• **SUPPLIED MATERIAL**:
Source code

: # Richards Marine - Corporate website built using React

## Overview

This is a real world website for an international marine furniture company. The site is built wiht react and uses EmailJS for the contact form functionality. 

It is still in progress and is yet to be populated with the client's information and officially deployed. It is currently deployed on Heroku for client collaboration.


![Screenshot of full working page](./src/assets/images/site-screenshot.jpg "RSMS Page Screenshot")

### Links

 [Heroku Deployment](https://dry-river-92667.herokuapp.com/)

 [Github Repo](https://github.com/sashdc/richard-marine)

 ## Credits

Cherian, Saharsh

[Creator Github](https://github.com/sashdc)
==
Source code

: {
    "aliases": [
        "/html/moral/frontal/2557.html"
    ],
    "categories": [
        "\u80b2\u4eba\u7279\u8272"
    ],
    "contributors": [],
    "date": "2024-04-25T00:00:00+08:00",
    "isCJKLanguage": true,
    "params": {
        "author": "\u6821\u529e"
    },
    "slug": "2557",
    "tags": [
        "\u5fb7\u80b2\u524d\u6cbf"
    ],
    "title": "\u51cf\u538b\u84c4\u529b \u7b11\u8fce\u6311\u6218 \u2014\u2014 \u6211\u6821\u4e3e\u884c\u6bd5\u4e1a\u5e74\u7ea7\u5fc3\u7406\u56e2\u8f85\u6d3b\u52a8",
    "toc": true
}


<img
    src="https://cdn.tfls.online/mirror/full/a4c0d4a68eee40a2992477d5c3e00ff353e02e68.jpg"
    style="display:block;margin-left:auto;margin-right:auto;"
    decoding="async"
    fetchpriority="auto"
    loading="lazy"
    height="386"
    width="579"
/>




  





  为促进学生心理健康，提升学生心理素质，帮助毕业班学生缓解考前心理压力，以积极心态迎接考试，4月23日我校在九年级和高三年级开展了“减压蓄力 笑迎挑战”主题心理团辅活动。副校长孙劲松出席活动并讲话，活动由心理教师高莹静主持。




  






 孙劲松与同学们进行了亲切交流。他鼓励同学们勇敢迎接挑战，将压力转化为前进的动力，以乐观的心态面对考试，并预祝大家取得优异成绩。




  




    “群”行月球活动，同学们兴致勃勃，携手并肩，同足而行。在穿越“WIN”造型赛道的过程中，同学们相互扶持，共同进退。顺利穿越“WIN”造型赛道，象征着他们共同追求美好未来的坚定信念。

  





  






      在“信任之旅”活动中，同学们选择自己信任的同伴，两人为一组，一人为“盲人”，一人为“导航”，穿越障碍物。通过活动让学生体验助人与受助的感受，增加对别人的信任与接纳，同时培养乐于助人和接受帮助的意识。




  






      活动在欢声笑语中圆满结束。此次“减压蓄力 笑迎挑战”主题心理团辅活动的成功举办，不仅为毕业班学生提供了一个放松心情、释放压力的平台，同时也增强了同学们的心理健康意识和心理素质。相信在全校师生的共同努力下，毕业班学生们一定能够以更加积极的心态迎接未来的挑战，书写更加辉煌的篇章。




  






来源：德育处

• **ACTIVITY**: What is needed is every line from the data above that includes the string "github", copied out.

• **SOLUTION TO THE EXERCISE**:
 [Github Repo](https://github.com/sashdc/richard-marine)
[Creator Github](https://github.com/sashdc)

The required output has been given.